● The problem
Below are the records; retype each one exactly.

━━ Available data

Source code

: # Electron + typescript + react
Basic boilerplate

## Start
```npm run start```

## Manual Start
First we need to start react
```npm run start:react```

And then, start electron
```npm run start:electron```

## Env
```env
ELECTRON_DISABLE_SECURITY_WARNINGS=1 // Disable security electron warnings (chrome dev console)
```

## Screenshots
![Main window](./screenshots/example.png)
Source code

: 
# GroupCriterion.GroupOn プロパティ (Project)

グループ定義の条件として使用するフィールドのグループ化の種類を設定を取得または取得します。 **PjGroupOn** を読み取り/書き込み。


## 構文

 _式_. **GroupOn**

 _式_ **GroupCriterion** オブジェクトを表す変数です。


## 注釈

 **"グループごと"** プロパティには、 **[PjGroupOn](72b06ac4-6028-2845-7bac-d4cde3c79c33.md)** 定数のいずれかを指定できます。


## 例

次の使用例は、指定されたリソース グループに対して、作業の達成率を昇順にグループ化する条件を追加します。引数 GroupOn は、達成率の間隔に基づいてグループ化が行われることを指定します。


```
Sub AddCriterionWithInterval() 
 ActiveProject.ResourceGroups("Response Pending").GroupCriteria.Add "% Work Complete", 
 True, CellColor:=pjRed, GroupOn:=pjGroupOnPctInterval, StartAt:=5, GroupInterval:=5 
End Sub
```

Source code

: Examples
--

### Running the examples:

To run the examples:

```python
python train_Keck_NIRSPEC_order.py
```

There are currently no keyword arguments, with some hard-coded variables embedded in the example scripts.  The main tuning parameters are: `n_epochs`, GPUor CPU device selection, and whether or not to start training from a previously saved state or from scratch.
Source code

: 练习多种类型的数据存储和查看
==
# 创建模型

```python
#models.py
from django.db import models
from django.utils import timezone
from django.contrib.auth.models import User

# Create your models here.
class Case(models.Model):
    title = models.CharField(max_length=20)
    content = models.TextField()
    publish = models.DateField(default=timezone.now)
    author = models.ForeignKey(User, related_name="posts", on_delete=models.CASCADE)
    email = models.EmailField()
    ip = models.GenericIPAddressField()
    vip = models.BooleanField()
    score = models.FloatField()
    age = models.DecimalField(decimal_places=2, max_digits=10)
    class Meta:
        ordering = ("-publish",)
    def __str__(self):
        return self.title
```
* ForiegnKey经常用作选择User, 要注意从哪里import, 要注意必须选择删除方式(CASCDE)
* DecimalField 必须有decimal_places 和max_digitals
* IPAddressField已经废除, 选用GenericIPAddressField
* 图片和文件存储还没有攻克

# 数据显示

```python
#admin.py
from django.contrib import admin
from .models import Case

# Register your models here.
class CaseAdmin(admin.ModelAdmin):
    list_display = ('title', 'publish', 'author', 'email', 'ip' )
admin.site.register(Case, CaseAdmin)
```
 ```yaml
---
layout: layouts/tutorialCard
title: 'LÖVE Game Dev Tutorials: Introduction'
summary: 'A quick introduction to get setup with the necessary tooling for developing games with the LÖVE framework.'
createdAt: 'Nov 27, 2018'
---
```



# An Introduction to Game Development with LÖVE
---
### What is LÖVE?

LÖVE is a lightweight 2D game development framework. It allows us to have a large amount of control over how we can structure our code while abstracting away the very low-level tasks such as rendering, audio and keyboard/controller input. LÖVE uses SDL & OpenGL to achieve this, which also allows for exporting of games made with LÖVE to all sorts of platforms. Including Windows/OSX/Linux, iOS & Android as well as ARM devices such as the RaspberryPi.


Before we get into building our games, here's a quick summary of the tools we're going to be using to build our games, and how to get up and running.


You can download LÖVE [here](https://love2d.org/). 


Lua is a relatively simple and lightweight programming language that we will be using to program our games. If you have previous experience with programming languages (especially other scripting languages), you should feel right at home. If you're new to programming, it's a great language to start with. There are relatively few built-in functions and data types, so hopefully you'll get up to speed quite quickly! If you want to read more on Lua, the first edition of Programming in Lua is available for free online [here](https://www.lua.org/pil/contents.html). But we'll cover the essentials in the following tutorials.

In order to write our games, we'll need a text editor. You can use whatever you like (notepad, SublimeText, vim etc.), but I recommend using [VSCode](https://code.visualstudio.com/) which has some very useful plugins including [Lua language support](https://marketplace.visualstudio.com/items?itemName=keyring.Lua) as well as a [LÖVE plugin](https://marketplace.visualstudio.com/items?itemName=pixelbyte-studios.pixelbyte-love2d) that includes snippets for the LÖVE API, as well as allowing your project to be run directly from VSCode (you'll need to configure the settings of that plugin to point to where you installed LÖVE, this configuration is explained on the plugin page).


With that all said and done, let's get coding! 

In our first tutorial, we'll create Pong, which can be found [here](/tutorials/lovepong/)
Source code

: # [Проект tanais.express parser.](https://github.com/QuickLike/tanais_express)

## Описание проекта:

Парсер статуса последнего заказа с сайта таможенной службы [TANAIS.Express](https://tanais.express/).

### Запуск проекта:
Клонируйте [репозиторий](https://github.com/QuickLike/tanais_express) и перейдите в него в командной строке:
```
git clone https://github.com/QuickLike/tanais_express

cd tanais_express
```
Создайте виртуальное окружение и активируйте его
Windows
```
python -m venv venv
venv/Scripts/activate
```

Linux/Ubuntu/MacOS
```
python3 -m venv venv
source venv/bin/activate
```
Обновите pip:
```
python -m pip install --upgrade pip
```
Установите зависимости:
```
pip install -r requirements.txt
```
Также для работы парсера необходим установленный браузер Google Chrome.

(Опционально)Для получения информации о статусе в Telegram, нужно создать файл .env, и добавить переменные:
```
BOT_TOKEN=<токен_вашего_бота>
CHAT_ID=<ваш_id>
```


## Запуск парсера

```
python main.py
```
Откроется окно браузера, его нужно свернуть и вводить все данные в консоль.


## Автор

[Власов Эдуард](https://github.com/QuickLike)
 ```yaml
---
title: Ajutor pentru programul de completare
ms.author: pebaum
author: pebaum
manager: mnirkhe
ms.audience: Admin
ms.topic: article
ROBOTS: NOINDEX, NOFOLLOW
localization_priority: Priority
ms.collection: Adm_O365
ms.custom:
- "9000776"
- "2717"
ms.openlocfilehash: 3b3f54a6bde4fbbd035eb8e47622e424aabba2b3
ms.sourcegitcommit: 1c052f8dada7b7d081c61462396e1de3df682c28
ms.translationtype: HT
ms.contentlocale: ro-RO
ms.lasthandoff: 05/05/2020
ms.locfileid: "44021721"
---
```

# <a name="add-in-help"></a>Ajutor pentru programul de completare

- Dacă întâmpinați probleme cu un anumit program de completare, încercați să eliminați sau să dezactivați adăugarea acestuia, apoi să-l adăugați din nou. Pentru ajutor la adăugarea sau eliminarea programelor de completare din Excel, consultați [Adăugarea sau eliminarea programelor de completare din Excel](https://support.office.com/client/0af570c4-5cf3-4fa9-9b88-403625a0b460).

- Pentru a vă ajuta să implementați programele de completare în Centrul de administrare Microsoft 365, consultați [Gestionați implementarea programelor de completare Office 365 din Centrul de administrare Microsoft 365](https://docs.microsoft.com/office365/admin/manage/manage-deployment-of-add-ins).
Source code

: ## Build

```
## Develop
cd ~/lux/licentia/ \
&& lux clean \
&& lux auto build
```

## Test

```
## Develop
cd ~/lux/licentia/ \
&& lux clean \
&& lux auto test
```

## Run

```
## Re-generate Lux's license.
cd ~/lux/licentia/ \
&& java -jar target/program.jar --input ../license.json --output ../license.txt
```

━━━━

● Completed task
Source code

: # Electron + typescript + react
Basic boilerplate

## Start
```npm run start```

## Manual Start
First we need to start react
```npm run start:react```

And then, start electron
```npm run start:electron```

## Env
```env
ELECTRON_DISABLE_SECURITY_WARNINGS=1 // Disable security electron warnings (chrome dev console)
```

## Screenshots
![Main window](./screenshots/example.png)
Source code

: 
# GroupCriterion.GroupOn プロパティ (Project)

グループ定義の条件として使用するフィールドのグループ化の種類を設定を取得または取得します。 **PjGroupOn** を読み取り/書き込み。


## 構文

 _式_. **GroupOn**

 _式_ **GroupCriterion** オブジェクトを表す変数です。


## 注釈

 **"グループごと"** プロパティには、 **[PjGroupOn](72b06ac4-6028-2845-7bac-d4cde3c79c33.md)** 定数のいずれかを指定できます。


## 例

次の使用例は、指定されたリソース グループに対して、作業の達成率を昇順にグループ化する条件を追加します。引数 GroupOn は、達成率の間隔に基づいてグループ化が行われることを指定します。


```
Sub AddCriterionWithInterval() 
 ActiveProject.ResourceGroups("Response Pending").GroupCriteria.Add "% Work Complete", 
 True, CellColor:=pjRed, GroupOn:=pjGroupOnPctInterval, StartAt:=5, GroupInterval:=5 
End Sub
```

Source code

: Examples
--

### Running the examples:

To run the examples:

```python
python train_Keck_NIRSPEC_order.py
```

There are currently no keyword arguments, with some hard-coded variables embedded in the example scripts.  The main tuning parameters are: `n_epochs`, GPUor CPU device selection, and whether or not to start training from a previously saved state or from scratch.
Source code

: 练习多种类型的数据存储和查看
==
# 创建模型

```python
#models.py
from django.db import models
from django.utils import timezone
from django.contrib.auth.models import User

# Create your models here.
class Case(models.Model):
    title = models.CharField(max_length=20)
    content = models.TextField()
    publish = models.DateField(default=timezone.now)
    author = models.ForeignKey(User, related_name="posts", on_delete=models.CASCADE)
    email = models.EmailField()
    ip = models.GenericIPAddressField()
    vip = models.BooleanField()
    score = models.FloatField()
    age = models.DecimalField(decimal_places=2, max_digits=10)
    class Meta:
        ordering = ("-publish",)
    def __str__(self):
        return self.title
```
* ForiegnKey经常用作选择User, 要注意从哪里import, 要注意必须选择删除方式(CASCDE)
* DecimalField 必须有decimal_places 和max_digitals
* IPAddressField已经废除, 选用GenericIPAddressField
* 图片和文件存储还没有攻克

# 数据显示

```python
#admin.py
from django.contrib import admin
from .models import Case

# Register your models here.
class CaseAdmin(admin.ModelAdmin):
    list_display = ('title', 'publish', 'author', 'email', 'ip' )
admin.site.register(Case, CaseAdmin)
```
 ```yaml
---
layout: layouts/tutorialCard
title: 'LÖVE Game Dev Tutorials: Introduction'
summary: 'A quick introduction to get setup with the necessary tooling for developing games with the LÖVE framework.'
createdAt: 'Nov 27, 2018'
---
```



# An Introduction to Game Development with LÖVE
---
### What is LÖVE?

LÖVE is a lightweight 2D game development framework. It allows us to have a large amount of control over how we can structure our code while abstracting away the very low-level tasks such as rendering, audio and keyboard/controller input. LÖVE uses SDL & OpenGL to achieve this, which also allows for exporting of games made with LÖVE to all sorts of platforms. Including Windows/OSX/Linux, iOS & Android as well as ARM devices such as the RaspberryPi.


Before we get into building our games, here's a quick summary of the tools we're going to be using to build our games, and how to get up and running.


You can download LÖVE [here](https://love2d.org/). 


Lua is a relatively simple and lightweight programming language that we will be using to program our games. If you have previous experience with programming languages (especially other scripting languages), you should feel right at home. If you're new to programming, it's a great language to start with. There are relatively few built-in functions and data types, so hopefully you'll get up to speed quite quickly! If you want to read more on Lua, the first edition of Programming in Lua is available for free online [here](https://www.lua.org/pil/contents.html). But we'll cover the essentials in the following tutorials.

In order to write our games, we'll need a text editor. You can use whatever you like (notepad, SublimeText, vim etc.), but I recommend using [VSCode](https://code.visualstudio.com/) which has some very useful plugins including [Lua language support](https://marketplace.visualstudio.com/items?itemName=keyring.Lua) as well as a [LÖVE plugin](https://marketplace.visualstudio.com/items?itemName=pixelbyte-studios.pixelbyte-love2d) that includes snippets for the LÖVE API, as well as allowing your project to be run directly from VSCode (you'll need to configure the settings of that plugin to point to where you installed LÖVE, this configuration is explained on the plugin page).


With that all said and done, let's get coding! 

In our first tutorial, we'll create Pong, which can be found [here](/tutorials/lovepong/)
Source code

: # [Проект tanais.express parser.](https://github.com/QuickLike/tanais_express)

## Описание проекта:

Парсер статуса последнего заказа с сайта таможенной службы [TANAIS.Express](https://tanais.express/).

### Запуск проекта:
Клонируйте [репозиторий](https://github.com/QuickLike/tanais_express) и перейдите в него в командной строке:
```
git clone https://github.com/QuickLike/tanais_express

cd tanais_express
```
Создайте виртуальное окружение и активируйте его
Windows
```
python -m venv venv
venv/Scripts/activate
```

Linux/Ubuntu/MacOS
```
python3 -m venv venv
source venv/bin/activate
```
Обновите pip:
```
python -m pip install --upgrade pip
```
Установите зависимости:
```
pip install -r requirements.txt
```
Также для работы парсера необходим установленный браузер Google Chrome.

(Опционально)Для получения информации о статусе в Telegram, нужно создать файл .env, и добавить переменные:
```
BOT_TOKEN=<токен_вашего_бота>
CHAT_ID=<ваш_id>
```


## Запуск парсера

```
python main.py
```
Откроется окно браузера, его нужно свернуть и вводить все данные в консоль.


## Автор

[Власов Эдуард](https://github.com/QuickLike)
 ```yaml
---
title: Ajutor pentru programul de completare
ms.author: pebaum
author: pebaum
manager: mnirkhe
ms.audience: Admin
ms.topic: article
ROBOTS: NOINDEX, NOFOLLOW
localization_priority: Priority
ms.collection: Adm_O365
ms.custom:
- "9000776"
- "2717"
ms.openlocfilehash: 3b3f54a6bde4fbbd035eb8e47622e424aabba2b3
ms.sourcegitcommit: 1c052f8dada7b7d081c61462396e1de3df682c28
ms.translationtype: HT
ms.contentlocale: ro-RO
ms.lasthandoff: 05/05/2020
ms.locfileid: "44021721"
---
```

# <a name="add-in-help"></a>Ajutor pentru programul de completare

- Dacă întâmpinați probleme cu un anumit program de completare, încercați să eliminați sau să dezactivați adăugarea acestuia, apoi să-l adăugați din nou. Pentru ajutor la adăugarea sau eliminarea programelor de completare din Excel, consultați [Adăugarea sau eliminarea programelor de completare din Excel](https://support.office.com/client/0af570c4-5cf3-4fa9-9b88-403625a0b460).

- Pentru a vă ajuta să implementați programele de completare în Centrul de administrare Microsoft 365, consultați [Gestionați implementarea programelor de completare Office 365 din Centrul de administrare Microsoft 365](https://docs.microsoft.com/office365/admin/manage/manage-deployment-of-add-ins).
Source code

: ## Build

```
## Develop
cd ~/lux/licentia/ \
&& lux clean \
&& lux auto build
```

## Test

```
## Develop
cd ~/lux/licentia/ \
&& lux clean \
&& lux auto test
```

## Run

```
## Re-generate Lux's license.
cd ~/lux/licentia/ \
&& java -jar target/program.jar --input ../license.json --output ../license.txt
```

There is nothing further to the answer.